We need more than electoral reform, we need a political reformation

Mark Schofield

Tuesday, 31 October 2017

As a liberal democracy in the 21st century, our legal and civic institutions protect us all against discrimination of many kinds. Of course this doesn’t magically banish all discrimination from our society. But it does create a legal framework that expresses a shared conviction – discrimination on the basis of social differences is morally wrong. So how is it still acceptable that 22 million people in this country were discriminated against in June this year? And yet why is it that most of us may not have even realised? I was one of them, were you?

The figure of 22 million is roughly the number of votes cast in the general election which were wasted. (The Electoral Reform Society crunched the numbers). By ‘wasted’ I mean ‘didn’t count towards the actual result’. In any constituency, all the votes cast for candidates who didn’t win are effectively ‘thrown away’ in so far as they count for nothing in terms of representation in the House of Commons. This is why smaller parties like the Liberal Democrats, Greens, and UKIP can win millions of votes and still end up with so few MPs. But that only accounts for the minority of wasted votes.

Most wasted votes are actually cast for the larger parties. Our electoral system for Westminster – ‘first-past-the-post’ – awards a seat to the candidate with the most votes in that constituency. But it doesn’t matter one jot if the winner edges it by 2 votes (North East Fife) or over 30 000 votes (Liverpool Walton). In other words, all those massive majorities piled up by parties in safe seats don’t win them any more power; they are effectively discarded as well. If we add together all the votes ‘wasted on winners’ to all the votes ‘wasted on losers’, we reach the grand total of over 22 million ballots which seemingly could have never existed.

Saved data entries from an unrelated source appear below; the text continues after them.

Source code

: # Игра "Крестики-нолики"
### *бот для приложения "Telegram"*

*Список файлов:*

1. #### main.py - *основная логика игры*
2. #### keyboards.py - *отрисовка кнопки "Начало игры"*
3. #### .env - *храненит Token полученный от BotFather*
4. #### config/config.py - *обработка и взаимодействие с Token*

To put that in some context, only about 10 million votes actually made a real difference to how well parties were represented, and hence how power was distributed in the House of Commons after the election. To put it bluntly, less than a third of voters actually determined the result. Which suggest that the orthodox belief that we live in a majoritarian democracy is a rather tendentious interpretation of the facts. Looking at it from the perspective of the 22 million, the UK system looks more like a minoritarian democracy. And if that sounds like a contradiction in terms, perhaps we could just come out and say it: the UK is not yet a genuine democracy.

What I mean by ‘genuine’ democracy is a country committed to political equality. This is more than legal equality plus a universal franchise which simply describes what we have at the moment. Currently we live under a political system which is a necessary, but not sufficient, condition for a genuine democracy. Political equality is a normative ideal never fully realised: in a true democracy, all voices should be heard. But the effect of the ‘first-past-the-post’ electoral system is to amplify the voices of a few, at the cost of silencing the voices of the many. Or put another way, ‘first-past-the-post’ discriminates against most voters just because of where they happen to live.

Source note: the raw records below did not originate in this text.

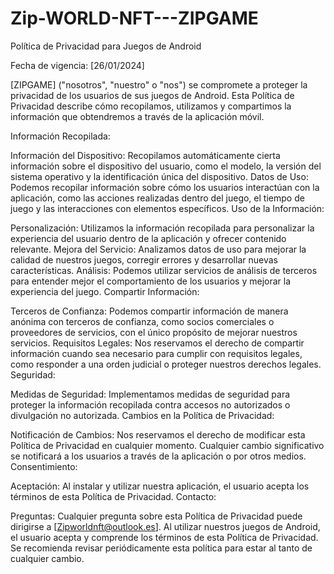# Zip-WORLD-NFT---ZIPGAME

Política de Privacidad para Juegos de Android

Fecha de vigencia: [26/01/2024]

[ZIPGAME] ("nosotros", "nuestro" o "nos") se compromete a proteger la privacidad de los usuarios de sus juegos de Android. Esta Política de Privacidad describe cómo recopilamos, utilizamos y compartimos la información que obtendremos a través de la aplicación móvil.

Información Recopilada:

Información del Dispositivo: Recopilamos automáticamente cierta información sobre el dispositivo del usuario, como el modelo, la versión del sistema operativo y la identificación única del dispositivo.
Datos de Uso: Podemos recopilar información sobre cómo los usuarios interactúan con la aplicación, como las acciones realizadas dentro del juego, el tiempo de juego y las interacciones con elementos específicos.
Uso de la Información:

Personalización: Utilizamos la información recopilada para personalizar la experiencia del usuario dentro de la aplicación y ofrecer contenido relevante.
Mejora del Servicio: Analizamos datos de uso para mejorar la calidad de nuestros juegos, corregir errores y desarrollar nuevas características.
Análisis: Podemos utilizar servicios de análisis de terceros para entender mejor el comportamiento de los usuarios y mejorar la experiencia del juego.
Compartir Información:

Terceros de Confianza: Podemos compartir información de manera anónima con terceros de confianza, como socios comerciales o proveedores de servicios, con el único propósito de mejorar nuestros servicios.
Requisitos Legales: Nos reservamos el derecho de compartir información cuando sea necesario para cumplir con requisitos legales, como responder a una orden judicial o proteger nuestros derechos legales.
Seguridad:

Medidas de Seguridad: Implementamos medidas de seguridad para proteger la información recopilada contra accesos no autorizados o divulgación no autorizada.
Cambios en la Política de Privacidad:

Notificación de Cambios: Nos reservamos el derecho de modificar esta Política de Privacidad en cualquier momento. Cualquier cambio significativo se notificará a los usuarios a través de la aplicación o por otros medios.
Consentimiento:

Aceptación: Al instalar y utilizar nuestra aplicación, el usuario acepta los términos de esta Política de Privacidad.
Contacto:

Preguntas: Cualquier pregunta sobre esta Política de Privacidad puede dirigirse a [Zipworldnft@outlook.es].
Al utilizar nuestros juegos de Android, el usuario acepta y comprende los términos de esta Política de Privacidad. Se recomienda revisar periódicamente esta política para estar al tanto de cualquier cambio.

No electoral system can affect a perfect translation of votes into seats.  The only way to abolish the geographic discrimination of representative democracy would be to treat the whole country as one big constituency and allocate seats as accurately as possible in proportion to votes. As they’ll always be more votes than seats, some votes will always be wasted. But if we believe in a true democracy (rather than truly believing in UK democracy), it becomes imperative to find a system which is better able to make that translation. Otherwise we end up with political gobbledigook.

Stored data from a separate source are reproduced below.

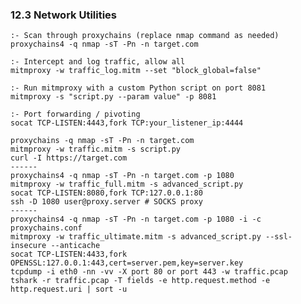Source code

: ### 12.3 Network Utilities
    :- Scan through proxychains (replace nmap command as needed)
    proxychains4 -q nmap -sT -Pn -n target.com
    
    :- Intercept and log traffic, allow all
    mitmproxy -w traffic_log.mitm --set "block_global=false"
    
    :- Run mitmproxy with a custom Python script on port 8081
    mitmproxy -s "script.py --param value" -p 8081
    
    :- Port forwarding / pivoting
    socat TCP-LISTEN:4443,fork TCP:your_listener_ip:4444

    proxychains -q nmap -sT -Pn -n target.com
    mitmproxy -w traffic.mitm -s script.py
    curl -I https://target.com
    ------
    proxychains4 -q nmap -sT -Pn -n target.com -p 1080
    mitmproxy -w traffic_full.mitm -s advanced_script.py
    socat TCP-LISTEN:8080,fork TCP:127.0.0.1:80
    ssh -D 1080 user@proxy.server # SOCKS proxy
    ------
    proxychains4 -q nmap -sT -Pn -n target.com -p 1080 -i -c proxychains.conf
    mitmproxy -w traffic_ultimate.mitm -s advanced_script.py --ssl-insecure --anticache
    socat TCP-LISTEN:4433,fork OPENSSL:127.0.0.1:443,cert=server.pem,key=server.key
    tcpdump -i eth0 -nn -vv -X port 80 or port 443 -w traffic.pcap
    tshark -r traffic.pcap -T fields -e http.request.method -e http.request.uri | sort -u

Public sentiment may be shifting towards reform. The standard defence of FPTP – that it generates ‘strong, stable, accountable single party government’ – has been weakened by the 2010-15 coalition and the current minority Conservative government (propped up by the DUP at the cost to taxpayers of a billion pounds). In addition, the fracturing of the two-party system, particularly from 2001-2015, means that millions of voters from across the political spectrum have had to face the sober fact that their votes had been well and truly wasted. But it’s not in the electoral interests of either Labour or the Conservatives to commit to electoral reform. The system as it stands rewards political conservatism. Only electoral reform can make new political formations possible. This itself suggests an intriguing strategy to forge a wider alliance of voters for electoral reform. But that would require democrats of the centre-left to be liberal enough to reach out to voters on the right to make common cause.

And what would that common cause be? Campaigners have been arguing the case for reform since the introduction of ‘first-past-the-post’ in 1884. It gains momentum at certain times when the political centre is gaining traction, and then ebbs when the main parties are back in the ascendant. Perhaps electoral reform is still perceived as a marginal debate for political obsessives. What it needs is to be part of a more ambitious vision of political reformation, of which electoral reform will be the jewel. Only when enough people see how our ‘legacy’ political infrastructure creates more problems than it solves will the pressure build to abolish electoral discrimination. I estimate it may take 10 million citizens – from across the political spectrum – to demand a political reformation to usher UK democracy into the 21st century. Who’s in?